Die kriminelle Energie der "mg" fließt zu beträchtlichen Teilen in ein sehr effektives Vertuschungs- und Verdunklungssystem, so dass die Behörden gegenwärtig einen eher hilflosen Eindruck machen.

Die Bundesanwaltschaft bewegt sich in der Konstruktion ihrer Anklage auf sehr dünnem Eis und machte sich in den Augen vieler Intellektueller einer spekulativen Vermischung von theoretischer Kritik mit krimineller Praxis verdächtig: Dem Soziologen Andrej H. wird nicht die direkte Teilnahme an einer Tat vorgeworfen, sondern dass er in seinen veröffentlichten Schriften "Schlagwörter und Phrasen" verwende, die auch in den Bekennerschreiben der "mg" auftauchten. Einer dieser Begriffe ist "Gentrifikation". Das ist eine erschreckend dürftige Begründung, denn der Begriff - er bezeichnet die Aufwertung und Verteuerung bestimmter Stadtteile und die damit einhergehende Verdrängung der alteingesessenen Bevölkerung - und die damit verbundenen Forschungen sind so verbreitet, dass, wenn sein Gebrauch unter Strafe gestellt wird, man beim nächsten Stadtsoziologenweltkongress die Mehrzahl der Teilnehmer verhaften müsste. Die Energie, die auf die Verfolgung von Begriffen verwendet wird, dient, so steht zu befürchten, nicht zur effektiven Verbrechensbekämpfung, die Gespenster dürften sich schlapplachen.

Darum hat sich eine Gruppe prominenter Intellektueller und Akademiker in einem offenen Brief an die Bundesanwaltschaft gewandt, in dem es heißt: "Die Bundesanwaltschaft bedroht durch die Anwendung des § 129 (in dem es um die Bildung einer terroristischen Vereinigung geht) die Freiheit der Forschung und Lehre ebenso wie gesellschaftliches Engagement." Unterzeichnet haben neben französischen Intellektuellen und ehemaligen polnischen Oppositionellen der Solidarnosc mit Richard Sennett und Mike Davis zwei der angesehensten amerikanischen Soziologen, deren Forschungen zur Stadtentwicklung und -geschichte auch das Arbeitsgebiet von Andrej H. berühren.

Vor der Eskalation

H. hat sich nach dem Mauerfall vor allem mit der Stadtentwicklung im Ost-Berliner Bezirk Prenzlauer Berg beschäftigt. Dabei arbeitete er nicht nur wissenschaftlich, sondern engagierte sich auch in der Mieterberatung und in Bürgerbewegungen, die versuchten, die Stadtteilerneuerung für die bestehenden Sozialstrukturen behutsam zu regeln. Was auch immer noch an Indizien oder Verdachtsmomenten gegen Andrej H. vorliegt, man hat ihn nie beim Autoanzünden angetroffen, und bloße Aufsätze können in einem Rechtsstaat nicht die Grundlage einer Verurteilung sein. Solch ein ungeschicktes Vorgehen verschafft den geheimen Kriminellen der "mg" bloß die Genugtuung, den Rechtsstaat planlos umhertapsen zu sehen, und nährt ihr Bedürfnis nach narzisstischer Befriedigung, das die amerikanische Terrorforscherin Louise Richardson als Hauptmotiv von Terroristen beschrieben hat.
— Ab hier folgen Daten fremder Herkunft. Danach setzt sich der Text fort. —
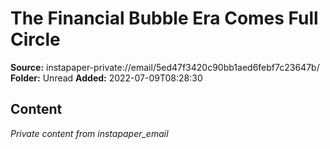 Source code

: # The Financial Bubble Era Comes Full Circle

**Source:** instapaper-private://email/5ed47f3420c90bb1aed6febf7c23647b/
**Folder:** Unread
**Added:** 2022-07-09T08:28:30




## Content
*Private content from instapaper_email*
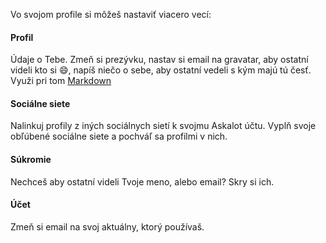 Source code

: Vo svojom profile si môžeš nastaviť viacero vecí:
#### Profil
Údaje o Tebe. Zmeň si prezývku, nastav si email na gravatar, aby ostatní videli kto si :smile:, napíš niečo o sebe, aby ostatní vedeli s kým majú tú česť. Využi pri tom [Markdown](<%= help_path + "#markdown" %>)
#### Sociálne siete
Nalinkuj profily z iných sociálnych sietí k svojmu Askalot účtu. Vyplň svoje obľúbené sociálne siete a pochváľ sa profilmi v nich.
#### Súkromie
Nechceš aby ostatní videli Tvoje meno, alebo email? Skry si ich.
#### Účet
Zmeň si email na svoj aktuálny, ktorý používaš.
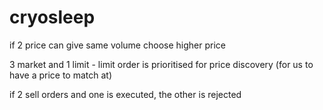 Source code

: # cryosleep

if 2 price can give same volume choose higher price

3 market and 1 limit - limit order is prioritised for price discovery (for us to have a price to match at)

if 2 sell orders and one is executed, the other is rejected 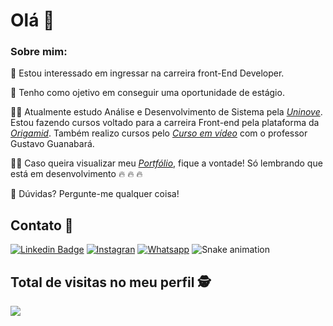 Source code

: <!--

### Hi there 👋

**LeoDKVT/LeoDKVT** is a ✨ _special_ ✨ repository because its `README.md` (this file) appears on your GitHub profile.

Here are some ideas to get you started:

- 🔭 I’m currently working on ...

- 🌱 I’m currently learning ...
- 👯 I’m looking to collaborate on ...
- 🤔 I’m looking for help with ...
- 💬 Ask me about ...
- 📫 How to reach me: ...
- 😄 Pronouns: ...
- ⚡ Fun fact: ...
-->


#  Olá  :slightly_smiling_face:

### Sobre mim:

:rocket:	 Estou interessado em ingressar na carreira front-End Developer.

:dart:   Tenho como ojetivo em conseguir uma oportunidade de estágio.

‍👨‍🎓  Atualmente estudo Análise e Desenvolvimento de Sistema pela [_Uninove_](https://www.uninove.br/cursos/ead/ead/tecnologia-analise-desenvolvimento-de-sistemas-ead/). Estou fazendo cursos voltado para a carreira Front-end pela plataforma da [_Origamid_](https://www.origamid.com/). Também realizo cursos pelo [_Curso em vídeo_](https://www.cursoemvideo.com/) com o professor Gustavo Guanabará.

:man_technologist:   Caso queira visualizar meu [_Portfólio_](https://leodkvt.github.io/Site-Portfolio/), fique a vontade! Só lembrando que está em desenvolvimento  :fire:	:fire:	:fire:	

💬 Dúvidas? Pergunte-me qualquer coisa!

## Contato :iphone:
  
[![Linkedin Badge](https://img.shields.io/badge/-LinkedIn-blue?style=for-the-badge&logo=Linkedin&logoColor=white&link=https:///https://www.linkedin.com/in/jos%C3%A9-leonardo-dev-front-end/)](https:///https://www.linkedin.com/in/jos%C3%A9-leonardo-dev-front-end/)
[![Instagran](https://img.shields.io/badge/instagram-%23E44057?logo=instagram&logoColor=white&style=for-the-badge&link=https://www.instagram.com/leodkvt/)](https://www.instagram.com/leodkvt)
[![Whatsapp](https://img.shields.io/badge/whatsapp-darkgreen?logo=whatsapp&logoColor=white&style=for-the-badge&link=https://api.whatsapp.com/send?phone=5511939275748/)](https://api.whatsapp.com/send?phone=5511939275748)
![Snake animation](https://github.com/betopinheiro1005/betopinheiro1005/blob/output/github-contribution-grid-snake.svg)

<p align="center"> 

 ## Total de visitas no meu perfil :detective: <br>

   <img alingn="center" src="https://profile-counter.glitch.me/leoDKVT/count.svg" />
 </p>

</p>


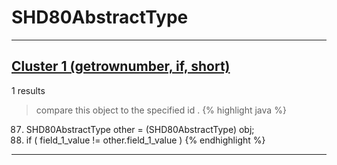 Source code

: # SHD80AbstractType

***

## [Cluster 1 (getrownumber, if, short)](./1)
1 results
> compare this object to the specified id . 
{% highlight java %}
87. SHD80AbstractType other = (SHD80AbstractType) obj;
88. if ( field_1_value != other.field_1_value )
{% endhighlight %}

***

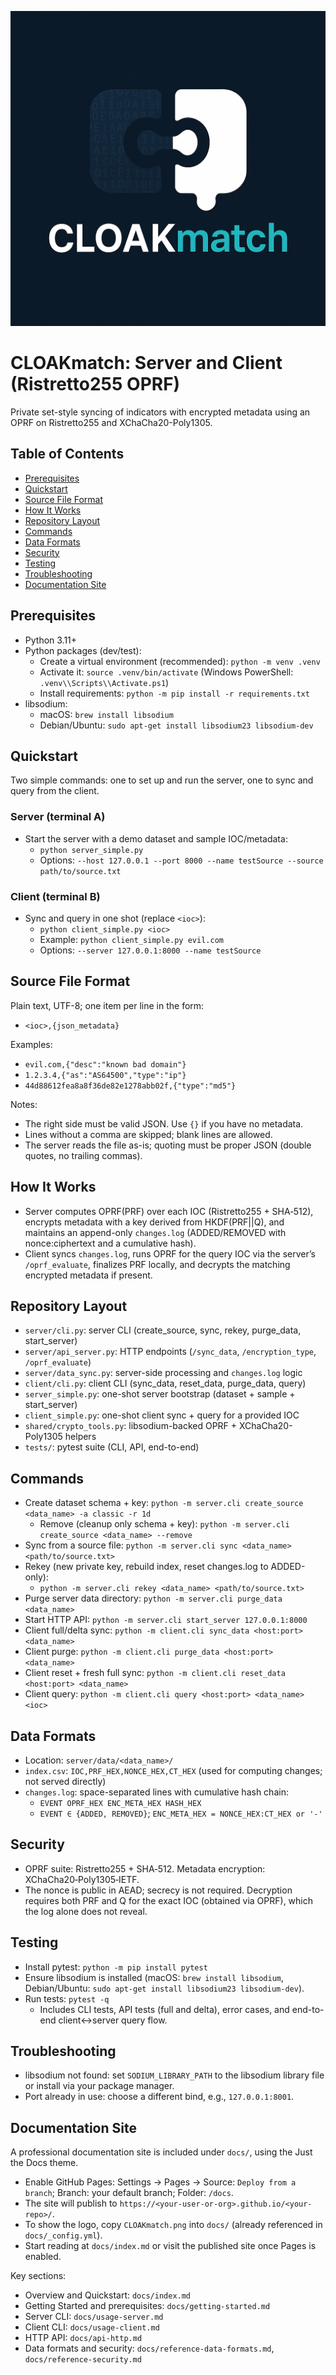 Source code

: <p align="center">
  <img src="CLOAKmatch.png" alt="CLOAKmatch logo" width="520" />
</p>

# CLOAKmatch: Server and Client (Ristretto255 OPRF)

Private set-style syncing of indicators with encrypted metadata using an OPRF on Ristretto255 and XChaCha20-Poly1305.

## Table of Contents
- [Prerequisites](#prerequisites)
- [Quickstart](#quickstart)
- [Source File Format](#source-file-format)
- [How It Works](#how-it-works)
- [Repository Layout](#repository-layout)
- [Commands](#commands)
- [Data Formats](#data-formats)
- [Security](#security)
- [Testing](#testing)
- [Troubleshooting](#troubleshooting)
 - [Documentation Site](#documentation-site)

## Prerequisites

- Python 3.11+
- Python packages (dev/test):
  - Create a virtual environment (recommended): `python -m venv .venv`
  - Activate it: `source .venv/bin/activate` (Windows PowerShell: `.venv\\Scripts\\Activate.ps1`)
  - Install requirements: `python -m pip install -r requirements.txt`
- libsodium:
  - macOS: `brew install libsodium`
  - Debian/Ubuntu: `sudo apt-get install libsodium23 libsodium-dev`

## Quickstart

Two simple commands: one to set up and run the server, one to sync and query from the client.

### Server (terminal A)
- Start the server with a demo dataset and sample IOC/metadata:
  - `python server_simple.py`
  - Options: `--host 127.0.0.1 --port 8000 --name testSource --source path/to/source.txt`

### Client (terminal B)
- Sync and query in one shot (replace `<ioc>`):
  - `python client_simple.py <ioc>`
  - Example: `python client_simple.py evil.com`
  - Options: `--server 127.0.0.1:8000 --name testSource`

## Source File Format

Plain text, UTF-8; one item per line in the form:

- `<ioc>,{json_metadata}`

Examples:

- `evil.com,{"desc":"known bad domain"}`
- `1.2.3.4,{"as":"AS64500","type":"ip"}`
- `44d88612fea8a8f36de82e1278abb02f,{"type":"md5"}`

Notes:

- The right side must be valid JSON. Use `{}` if you have no metadata.
- Lines without a comma are skipped; blank lines are allowed.
- The server reads the file as-is; quoting must be proper JSON (double quotes, no trailing commas).

## How It Works
- Server computes OPRF(PRF) over each IOC (Ristretto255 + SHA‑512), encrypts metadata with a key derived from HKDF(PRF||Q), and maintains an append-only `changes.log` (ADDED/REMOVED with nonce:ciphertext and a cumulative hash).
- Client syncs `changes.log`, runs OPRF for the query IOC via the server’s `/oprf_evaluate`, finalizes PRF locally, and decrypts the matching encrypted metadata if present.

## Repository Layout
- `server/cli.py`: server CLI (create_source, sync, rekey, purge_data, start_server)
- `server/api_server.py`: HTTP endpoints (`/sync_data`, `/encryption_type`, `/oprf_evaluate`)
- `server/data_sync.py`: server-side processing and `changes.log` logic
- `client/cli.py`: client CLI (sync_data, reset_data, purge_data, query)
- `server_simple.py`: one-shot server bootstrap (dataset + sample + start_server)
- `client_simple.py`: one-shot client sync + query for a provided IOC
- `shared/crypto_tools.py`: libsodium-backed OPRF + XChaCha20-Poly1305 helpers
- `tests/`: pytest suite (CLI, API, end-to-end)

## Commands
- Create dataset schema + key: `python -m server.cli create_source <data_name> -a classic -r 1d`
  - Remove (cleanup only schema + key): `python -m server.cli create_source <data_name> --remove`
- Sync from a source file: `python -m server.cli sync <data_name> <path/to/source.txt>`
- Rekey (new private key, rebuild index, reset changes.log to ADDED-only):
  - `python -m server.cli rekey <data_name> <path/to/source.txt>`
- Purge server data directory: `python -m server.cli purge_data <data_name>`
- Start HTTP API: `python -m server.cli start_server 127.0.0.1:8000`
- Client full/delta sync: `python -m client.cli sync_data <host:port> <data_name>`
- Client purge: `python -m client.cli purge_data <host:port> <data_name>`
- Client reset + fresh full sync: `python -m client.cli reset_data <host:port> <data_name>`
- Client query: `python -m client.cli query <host:port> <data_name> <ioc>`

## Data Formats
- Location: `server/data/<data_name>/`
- `index.csv`: `IOC,PRF_HEX,NONCE_HEX,CT_HEX` (used for computing changes; not served directly)
- `changes.log`: space-separated lines with cumulative hash chain:
  - `EVENT OPRF_HEX ENC_META_HEX HASH_HEX`
  - `EVENT ∈ {ADDED, REMOVED}`; `ENC_META_HEX = NONCE_HEX:CT_HEX or '-'`

## Security
- OPRF suite: Ristretto255 + SHA‑512. Metadata encryption: XChaCha20‑Poly1305‑IETF.
- The nonce is public in AEAD; secrecy is not required. Decryption requires both PRF and Q for the exact IOC (obtained via OPRF), which the log alone does not reveal.

## Testing
- Install pytest: `python -m pip install pytest`
- Ensure libsodium is installed (macOS: `brew install libsodium`, Debian/Ubuntu: `sudo apt-get install libsodium23 libsodium-dev`).
- Run tests: `pytest -q`
  - Includes CLI tests, API tests (full and delta), error cases, and end-to-end client↔server query flow.

## Troubleshooting
- libsodium not found: set `SODIUM_LIBRARY_PATH` to the libsodium library file or install via your package manager.
- Port already in use: choose a different bind, e.g., `127.0.0.1:8001`.

## Documentation Site

A professional documentation site is included under `docs/`, using the Just the Docs theme.

- Enable GitHub Pages: Settings → Pages → Source: `Deploy from a branch`; Branch: your default branch; Folder: `/docs`.
- The site will publish to `https://<your-user-or-org>.github.io/<your-repo>/`.
- To show the logo, copy `CLOAKmatch.png` into `docs/` (already referenced in `docs/_config.yml`).
- Start reading at `docs/index.md` or visit the published site once Pages is enabled.

Key sections:

- Overview and Quickstart: `docs/index.md`
- Getting Started and prerequisites: `docs/getting-started.md`
- Server CLI: `docs/usage-server.md`
- Client CLI: `docs/usage-client.md`
- HTTP API: `docs/api-http.md`
- Data formats and security: `docs/reference-data-formats.md`, `docs/reference-security.md`
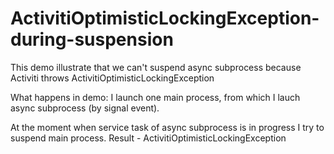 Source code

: ActivitiOptimisticLockingException-during-suspension
====================================================

This demo illustrate that we can't suspend async subprocess because Activiti throws ActivitiOptimisticLockingException

What happens in demo:
I launch one main process, from which I lauch async subprocess (by signal event). 

At the moment when service task of async subprocess is in progress I try to suspend main process. Result - ActivitiOptimisticLockingException

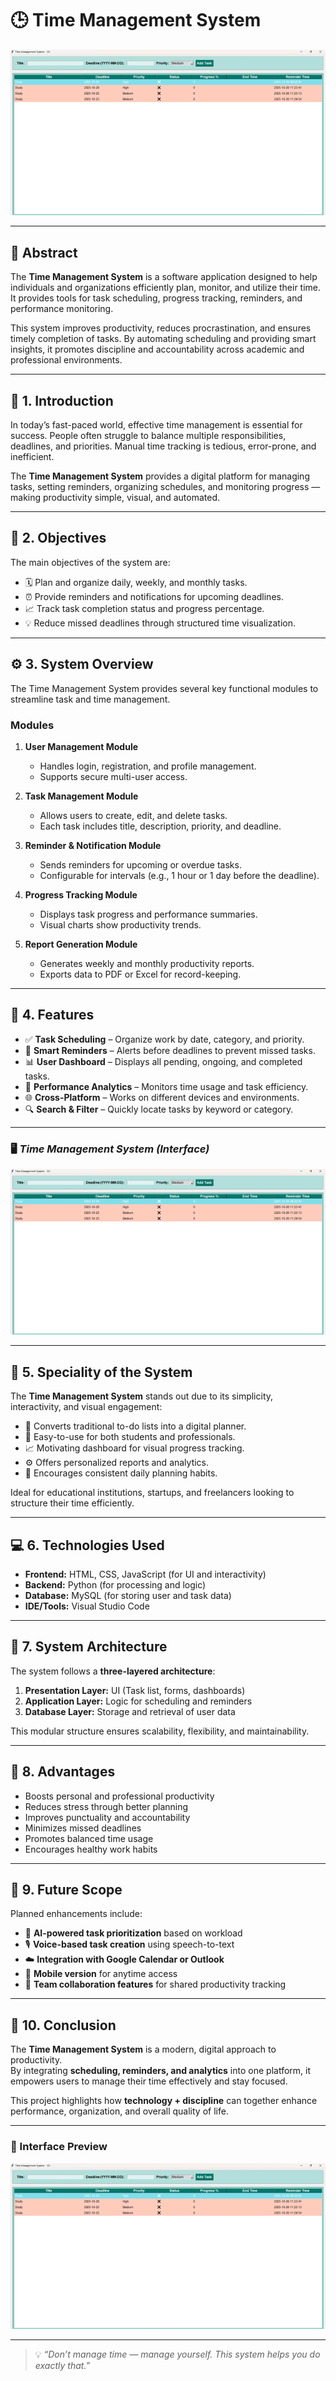 # 🕒 Time Management System

![Time Management System Interface](dd027ef5-e8d3-4979-b856-9d54c9c6e198.png)

---

## 🧩 Abstract
The **Time Management System** is a software application designed to help individuals and organizations efficiently plan, monitor, and utilize their time. It provides tools for task scheduling, progress tracking, reminders, and performance monitoring.

This system improves productivity, reduces procrastination, and ensures timely completion of tasks. By automating scheduling and providing smart insights, it promotes discipline and accountability across academic and professional environments.

---

## 📘 1. Introduction
In today’s fast-paced world, effective time management is essential for success. People often struggle to balance multiple responsibilities, deadlines, and priorities. Manual time tracking is tedious, error-prone, and inefficient.

The **Time Management System** provides a digital platform for managing tasks, setting reminders, organizing schedules, and monitoring progress — making productivity simple, visual, and automated.

---

## 🎯 2. Objectives
The main objectives of the system are:

- 🗓️ Plan and organize daily, weekly, and monthly tasks.  
- ⏰ Provide reminders and notifications for upcoming deadlines.  
- 📈 Track task completion status and progress percentage.  
- 💡 Reduce missed deadlines through structured time visualization.  

---

## ⚙️ 3. System Overview
The Time Management System provides several key functional modules to streamline task and time management.

### **Modules**
1. **User Management Module**  
   - Handles login, registration, and profile management.  
   - Supports secure multi-user access.

2. **Task Management Module**  
   - Allows users to create, edit, and delete tasks.  
   - Each task includes title, description, priority, and deadline.

3. **Reminder & Notification Module**  
   - Sends reminders for upcoming or overdue tasks.  
   - Configurable for intervals (e.g., 1 hour or 1 day before the deadline).

4. **Progress Tracking Module**  
   - Displays task progress and performance summaries.  
   - Visual charts show productivity trends.

5. **Report Generation Module**  
   - Generates weekly and monthly productivity reports.  
   - Exports data to PDF or Excel for record-keeping.

---

## 🌟 4. Features
- ✅ **Task Scheduling** – Organize work by date, category, and priority.  
- 🔔 **Smart Reminders** – Alerts before deadlines to prevent missed tasks.  
- 📊 **User Dashboard** – Displays all pending, ongoing, and completed tasks.  
- 🧮 **Performance Analytics** – Monitors time usage and task efficiency.  
- 🌐 **Cross-Platform** – Works on different devices and environments.  
- 🔍 **Search & Filter** – Quickly locate tasks by keyword or category.  

---

### 🖥️ *Time Management System (Interface)*

![Interface Screenshot](dd027ef5-e8d3-4979-b856-9d54c9c6e198.png)

---

## 💫 5. Speciality of the System
The **Time Management System** stands out due to its simplicity, interactivity, and visual engagement:

- 🧭 Converts traditional to-do lists into a digital planner.  
- 💬 Easy-to-use for both students and professionals.  
- 📈 Motivating dashboard for visual progress tracking.  
- ⚙️ Offers personalized reports and analytics.  
- 🌿 Encourages consistent daily planning habits.

Ideal for educational institutions, startups, and freelancers looking to structure their time efficiently.

---

## 💻 6. Technologies Used
- **Frontend:** HTML, CSS, JavaScript (for UI and interactivity)  
- **Backend:** Python (for processing and logic)  
- **Database:** MySQL (for storing user and task data)  
- **IDE/Tools:** Visual Studio Code  

---

## 🧱 7. System Architecture
The system follows a **three-layered architecture**:

1. **Presentation Layer:** UI (Task list, forms, dashboards)  
2. **Application Layer:** Logic for scheduling and reminders  
3. **Database Layer:** Storage and retrieval of user data  

This modular structure ensures scalability, flexibility, and maintainability.

---

## 🚀 8. Advantages
- Boosts personal and professional productivity  
- Reduces stress through better planning  
- Improves punctuality and accountability  
- Minimizes missed deadlines  
- Promotes balanced time usage  
- Encourages healthy work habits  

---

## 🔮 9. Future Scope
Planned enhancements include:

- 🤖 **AI-powered task prioritization** based on workload  
- 🎙️ **Voice-based task creation** using speech-to-text  
- ☁️ **Integration with Google Calendar or Outlook**  
- 📱 **Mobile version** for anytime access  
- 👥 **Team collaboration features** for shared productivity tracking  

---

## 🏁 10. Conclusion
The **Time Management System** is a modern, digital approach to productivity.  
By integrating **scheduling, reminders, and analytics** into one platform, it empowers users to manage their time effectively and stay focused.

This project highlights how **technology + discipline** can together enhance performance, organization, and overall quality of life.

---

### 📸 Interface Preview
![Dashboard](dd027ef5-e8d3-4979-b856-9d54c9c6e198.png)

---

> 💡 *“Don’t manage time — manage yourself. This system helps you do exactly that.”*

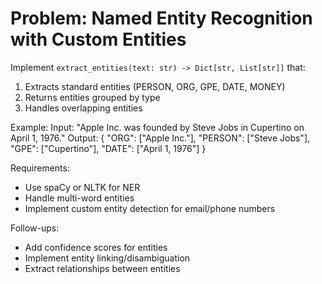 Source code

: # Problem: Named Entity Recognition with Custom Entities

Implement `extract_entities(text: str) -> Dict[str, List[str]]` that:
1. Extracts standard entities (PERSON, ORG, GPE, DATE, MONEY)
2. Returns entities grouped by type
3. Handles overlapping entities

Example:
Input: "Apple Inc. was founded by Steve Jobs in Cupertino on April 1, 1976."
Output: {
    "ORG": ["Apple Inc."],
    "PERSON": ["Steve Jobs"],
    "GPE": ["Cupertino"],
    "DATE": ["April 1, 1976"]
}

Requirements:
- Use spaCy or NLTK for NER
- Handle multi-word entities
- Implement custom entity detection for email/phone numbers

Follow-ups:
- Add confidence scores for entities
- Implement entity linking/disambiguation
- Extract relationships between entities
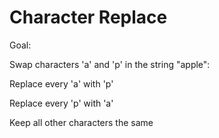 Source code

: # Character Replace

Goal:

Swap characters 'a' and 'p' in the string "apple":

Replace every 'a' with 'p'

Replace every 'p' with 'a'

Keep all other characters the same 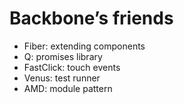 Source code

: Backbone’s friends
=========

* Fiber: extending components
* Q: promises library
* FastClick: touch events
* Venus: test runner
* AMD: module pattern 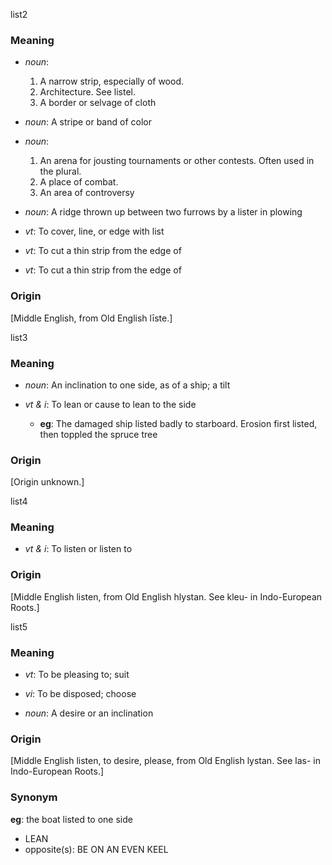 list2
### Meaning
+ _noun_:
   1. A narrow strip, especially of wood.
   2. Architecture. See listel.
   3. A border or selvage of cloth
+ _noun_: A stripe or band of color
+ _noun_:
   1. An arena for jousting tournaments or other contests. Often used in the plural.
   2. A place of combat.
   3. An area of controversy
+ _noun_: A ridge thrown up between two furrows by a lister in plowing

+ _vt_: To cover, line, or edge with list
+ _vt_: To cut a thin strip from the edge of
+ _vt_: To cut a thin strip from the edge of

### Origin

[Middle English, from Old English līste.]

list3
### Meaning
+ _noun_: An inclination to one side, as of a ship; a tilt

+ _vt & i_: To lean or cause to lean to the side
    + __eg__: The damaged ship listed badly to starboard. Erosion first listed, then toppled the spruce tree

### Origin

[Origin unknown.]

list4
### Meaning
+ _vt & i_: To listen or listen to

### Origin

[Middle English listen, from Old English hlystan. See kleu- in Indo-European Roots.]

list5
### Meaning
+ _vt_: To be pleasing to; suit
+ _vi_: To be disposed; choose

+ _noun_: A desire or an inclination

### Origin

[Middle English listen, to desire, please, from Old English lystan. See las- in Indo-European Roots.]

### Synonym

__eg__: the boat listed to one side

+ LEAN
+ opposite(s): BE ON AN EVEN KEEL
Eine Gruppe, die sich am Obskurantismus erfreut, um unregelmäßig irgendwo Kraftwagen zu zerstören, ist leicht zu überschätzen. So sehr ein kluges und zielgerichtetes Vorgehen der Bundesanwaltschaft mit dem Wechsel von der philologischen hin zur kriminalistischen Methode beginnen müsste, so wenig dürfen sich aber die intellektuelle und undogmatische linke Szene, Gentrifikationsforscher und andere zum Club der klammheimlichen Parteigänger der antiquarischen Phantome mausern. Sinnvoll wäre es, eine Berliner Version der von Richardson empfohlenen Gegenstrategie gegen Terrorgruppen, einer Mischung aus Polizeiarbeit, Geduld und konsequenter, breiter öffentlicher Verurteilung, zu entwickeln.

Es gab dann noch ein zweites Treffen mit einem schon älteren Veteranen der Hausbesetzerbewegung, dieses Mal am helllichten Tag in einem Park. Genaueres konnte er nicht zu Organisations- und Aktionsformen der "mg" sagen, was ihn lächelnd fragen ließ, ob es sie überhaupt gebe. Ob aber, wie er meinte, junge Leute tatsächlich intellektuelle Einflüsterer brauchten, um aktiv zu werden, sei doch zu bezweifeln. Dahinter stecke eher die Projektion der Behörden, dass so eine Organisation auch "ein Gehirn, einen Chef brauche". Und solch eine Projektion kann schlimme Folgen haben, denn wer sich in wahnhafter Selbstüberschätzung von den Behörden zum Doktor Mabuse promoviert fühlt, vollzieht auch gerne den Schritt zu entsprechend dramatischeren Anschlägen, dann wandelt sich das Phantom zum Vampir.